日本各地の駅弁150~170種という圧巻の品揃え
早朝から店を開け、閉店間際まで客足の絶えない驚異の駅弁専門店「駅弁屋 祭」が、東京駅の中央通路に店を構えて10年。北は北海道、南は鹿児島まで、日本各地の駅弁が一堂に会するだけでなく、時間帯・季節によっても手に入る駅弁が変わるのだ。

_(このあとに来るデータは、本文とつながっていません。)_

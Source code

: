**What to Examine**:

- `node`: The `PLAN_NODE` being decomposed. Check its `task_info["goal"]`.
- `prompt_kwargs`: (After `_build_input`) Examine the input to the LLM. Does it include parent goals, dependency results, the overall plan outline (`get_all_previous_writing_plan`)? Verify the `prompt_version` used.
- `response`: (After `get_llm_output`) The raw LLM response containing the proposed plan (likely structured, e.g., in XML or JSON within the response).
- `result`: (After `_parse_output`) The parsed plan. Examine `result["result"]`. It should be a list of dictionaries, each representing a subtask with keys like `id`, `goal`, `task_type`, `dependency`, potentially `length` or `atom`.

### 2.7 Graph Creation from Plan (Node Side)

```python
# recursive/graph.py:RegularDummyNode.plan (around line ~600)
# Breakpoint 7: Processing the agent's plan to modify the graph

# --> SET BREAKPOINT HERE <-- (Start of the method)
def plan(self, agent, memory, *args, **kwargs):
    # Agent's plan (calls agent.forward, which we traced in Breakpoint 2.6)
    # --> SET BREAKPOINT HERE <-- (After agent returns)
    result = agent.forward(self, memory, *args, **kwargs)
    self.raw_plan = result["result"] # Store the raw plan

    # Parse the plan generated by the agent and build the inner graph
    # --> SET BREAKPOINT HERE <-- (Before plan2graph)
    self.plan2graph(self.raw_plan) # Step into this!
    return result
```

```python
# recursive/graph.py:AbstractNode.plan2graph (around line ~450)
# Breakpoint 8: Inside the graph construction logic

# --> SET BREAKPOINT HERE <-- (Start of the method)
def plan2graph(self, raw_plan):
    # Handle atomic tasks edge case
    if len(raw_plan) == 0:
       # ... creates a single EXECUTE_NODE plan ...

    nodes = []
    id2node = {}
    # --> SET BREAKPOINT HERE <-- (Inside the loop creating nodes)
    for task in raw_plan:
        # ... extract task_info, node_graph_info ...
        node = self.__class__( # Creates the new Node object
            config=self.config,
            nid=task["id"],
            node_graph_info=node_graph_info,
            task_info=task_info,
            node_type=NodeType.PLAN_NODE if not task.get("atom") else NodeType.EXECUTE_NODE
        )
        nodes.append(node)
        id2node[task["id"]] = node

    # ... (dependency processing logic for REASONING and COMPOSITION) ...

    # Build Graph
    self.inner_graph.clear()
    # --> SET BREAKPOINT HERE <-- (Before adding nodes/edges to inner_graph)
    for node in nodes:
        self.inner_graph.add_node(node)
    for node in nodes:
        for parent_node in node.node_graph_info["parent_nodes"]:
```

今回は店長の高井伸也さんと、弁当企画・営業グループのシニアマネージャー 津野田隆正さんにお話を伺った。
『JR時刻表』×トレたび 連動企画です。
始まりは、年2回開催の駅弁大会
東京駅の中央通路に構える店。山車・ちょうちんなどで飾られ、祭気分も味わえる
『こぼれイクラととろサーモンハラス焼き弁当』は、海鮮系駅弁の横綱的存在だ
東京駅の「駅弁屋 祭」が丸の内中央口と八重洲中央口をつなぐ中央通路の一角に看板を掲げたのは、2012(平成24)年8月9日。

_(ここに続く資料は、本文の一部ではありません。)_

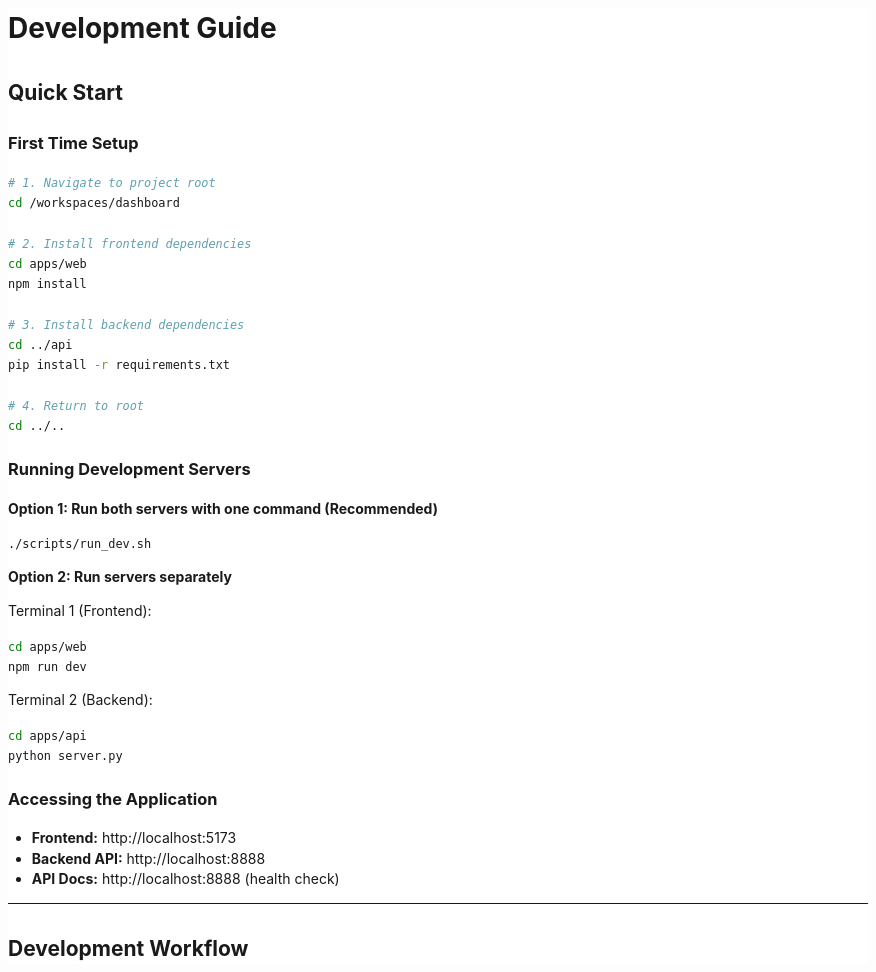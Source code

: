 # Development Guide

## Quick Start

### First Time Setup
```bash
# 1. Navigate to project root
cd /workspaces/dashboard

# 2. Install frontend dependencies
cd apps/web
npm install

# 3. Install backend dependencies
cd ../api
pip install -r requirements.txt

# 4. Return to root
cd ../..
```

### Running Development Servers

**Option 1: Run both servers with one command (Recommended)**
```bash
./scripts/run_dev.sh
```

**Option 2: Run servers separately**

Terminal 1 (Frontend):
```bash
cd apps/web
npm run dev
```

Terminal 2 (Backend):
```bash
cd apps/api
python server.py
```

### Accessing the Application

- **Frontend:** http://localhost:5173
- **Backend API:** http://localhost:8888
- **API Docs:** http://localhost:8888 (health check)

---

## Development Workflow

「最初は、年に2回の駅弁大会でした」と誕生のきっかけを教えてくれたのは、弁当企画・営業グループのシニアマネージャー 津野田隆正さんだ。「駅弁屋 祭」の前身は飲食店。そこで4月と10月に駅弁大会を開催し、好評を得ていた。やがて大会は毎月恒例と化し、「せっかくなので毎日駅弁大会を」と、開業に至ったという。それまでも東日本エリアの駅弁だけで100種近くを揃えていたが、日本各地に声をかけて拡充。現在、150〜170種もの駅弁が店頭をにぎわせ、まさに日々“祭”状態となっている。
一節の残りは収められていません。